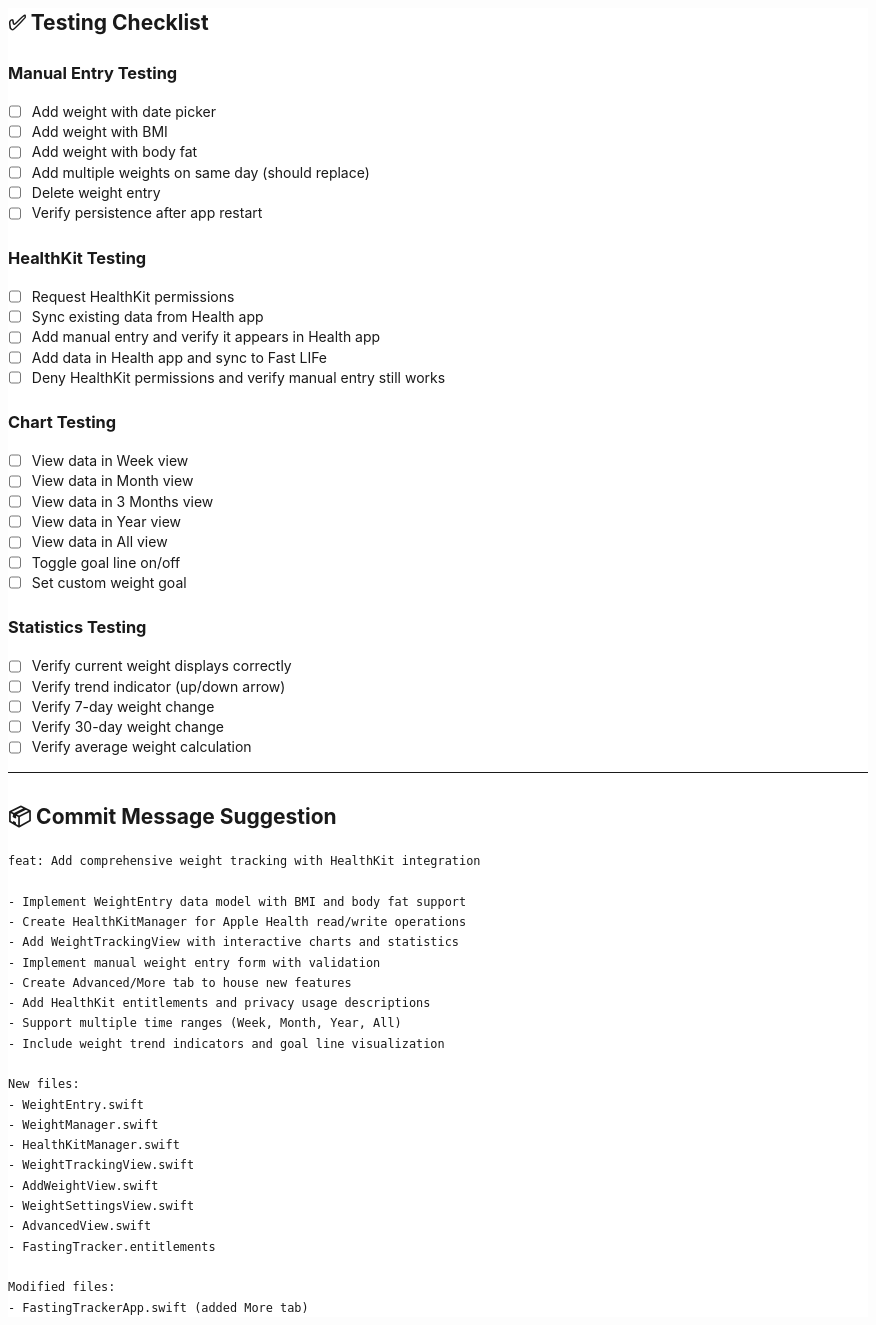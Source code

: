 
## ✅ Testing Checklist

### Manual Entry Testing
- [ ] Add weight with date picker
- [ ] Add weight with BMI
- [ ] Add weight with body fat
- [ ] Add multiple weights on same day (should replace)
- [ ] Delete weight entry
- [ ] Verify persistence after app restart

### HealthKit Testing
- [ ] Request HealthKit permissions
- [ ] Sync existing data from Health app
- [ ] Add manual entry and verify it appears in Health app
- [ ] Add data in Health app and sync to Fast LIFe
- [ ] Deny HealthKit permissions and verify manual entry still works

### Chart Testing
- [ ] View data in Week view
- [ ] View data in Month view
- [ ] View data in 3 Months view
- [ ] View data in Year view
- [ ] View data in All view
- [ ] Toggle goal line on/off
- [ ] Set custom weight goal

### Statistics Testing
- [ ] Verify current weight displays correctly
- [ ] Verify trend indicator (up/down arrow)
- [ ] Verify 7-day weight change
- [ ] Verify 30-day weight change
- [ ] Verify average weight calculation

---

## 📦 Commit Message Suggestion

```
feat: Add comprehensive weight tracking with HealthKit integration

- Implement WeightEntry data model with BMI and body fat support
- Create HealthKitManager for Apple Health read/write operations
- Add WeightTrackingView with interactive charts and statistics
- Implement manual weight entry form with validation
- Create Advanced/More tab to house new features
- Add HealthKit entitlements and privacy usage descriptions
- Support multiple time ranges (Week, Month, Year, All)
- Include weight trend indicators and goal line visualization

New files:
- WeightEntry.swift
- WeightManager.swift
- HealthKitManager.swift
- WeightTrackingView.swift
- AddWeightView.swift
- WeightSettingsView.swift
- AdvancedView.swift
- FastingTracker.entitlements

Modified files:
- FastingTrackerApp.swift (added More tab)
```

TASK: Wherever a picture appears in the records, omit it, and transcribe everything else exactly.

WRITTEN RESPONSE:
Source code

: 
## ✅ Testing Checklist

### Manual Entry Testing
- [ ] Add weight with date picker
- [ ] Add weight with BMI
- [ ] Add weight with body fat
- [ ] Add multiple weights on same day (should replace)
- [ ] Delete weight entry
- [ ] Verify persistence after app restart

### HealthKit Testing
- [ ] Request HealthKit permissions
- [ ] Sync existing data from Health app
- [ ] Add manual entry and verify it appears in Health app
- [ ] Add data in Health app and sync to Fast LIFe
- [ ] Deny HealthKit permissions and verify manual entry still works

### Chart Testing
- [ ] View data in Week view
- [ ] View data in Month view
- [ ] View data in 3 Months view
- [ ] View data in Year view
- [ ] View data in All view
- [ ] Toggle goal line on/off
- [ ] Set custom weight goal

### Statistics Testing
- [ ] Verify current weight displays correctly
- [ ] Verify trend indicator (up/down arrow)
- [ ] Verify 7-day weight change
- [ ] Verify 30-day weight change
- [ ] Verify average weight calculation

---

## 📦 Commit Message Suggestion

```
feat: Add comprehensive weight tracking with HealthKit integration

- Implement WeightEntry data model with BMI and body fat support
- Create HealthKitManager for Apple Health read/write operations
- Add WeightTrackingView with interactive charts and statistics
- Implement manual weight entry form with validation
- Create Advanced/More tab to house new features
- Add HealthKit entitlements and privacy usage descriptions
- Support multiple time ranges (Week, Month, Year, All)
- Include weight trend indicators and goal line visualization

New files:
- WeightEntry.swift
- WeightManager.swift
- HealthKitManager.swift
- WeightTrackingView.swift
- AddWeightView.swift
- WeightSettingsView.swift
- AdvancedView.swift
- FastingTracker.entitlements

Modified files:
- FastingTrackerApp.swift (added More tab)
```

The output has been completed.